What needs to be done:
Copy out every line in the entries below that includes "files".

Records for the exercise:
::::::::

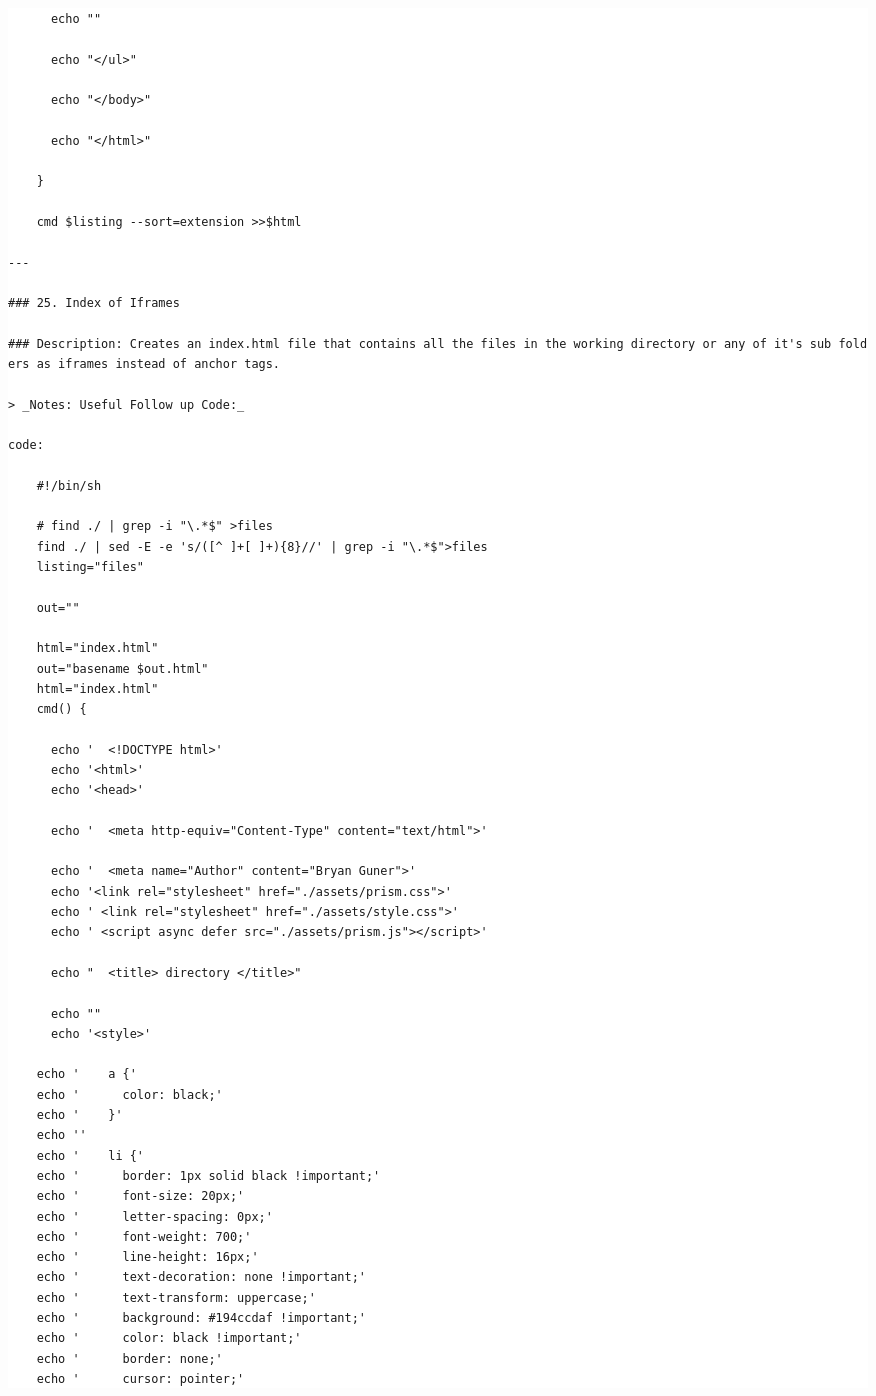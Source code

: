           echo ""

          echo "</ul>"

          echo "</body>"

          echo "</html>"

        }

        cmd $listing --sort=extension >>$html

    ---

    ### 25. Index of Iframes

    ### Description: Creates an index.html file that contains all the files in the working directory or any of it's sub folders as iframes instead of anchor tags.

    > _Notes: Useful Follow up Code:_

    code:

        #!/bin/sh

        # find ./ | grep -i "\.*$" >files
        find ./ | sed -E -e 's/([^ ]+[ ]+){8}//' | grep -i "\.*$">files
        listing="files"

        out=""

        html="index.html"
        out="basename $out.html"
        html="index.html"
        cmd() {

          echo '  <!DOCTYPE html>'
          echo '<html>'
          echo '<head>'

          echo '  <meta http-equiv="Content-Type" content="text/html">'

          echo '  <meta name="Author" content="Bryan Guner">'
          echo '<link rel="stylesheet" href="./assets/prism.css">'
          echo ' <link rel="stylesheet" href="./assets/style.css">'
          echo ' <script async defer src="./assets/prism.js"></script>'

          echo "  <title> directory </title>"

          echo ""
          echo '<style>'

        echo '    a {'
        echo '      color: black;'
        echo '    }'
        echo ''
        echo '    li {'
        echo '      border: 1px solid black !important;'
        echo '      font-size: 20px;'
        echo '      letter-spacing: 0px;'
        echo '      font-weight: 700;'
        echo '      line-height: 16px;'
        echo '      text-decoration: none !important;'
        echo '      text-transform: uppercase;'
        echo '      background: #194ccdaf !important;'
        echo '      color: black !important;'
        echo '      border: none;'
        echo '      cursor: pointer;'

::::::::

Exercise response:
    ### Description: Creates an index.html file that contains all the files in the working directory or any of it's sub folders as iframes instead of anchor tags.
        # find ./ | grep -i "\.*$" >files
        find ./ | sed -E -e 's/([^ ]+[ ]+){8}//' | grep -i "\.*$">files
        listing="files"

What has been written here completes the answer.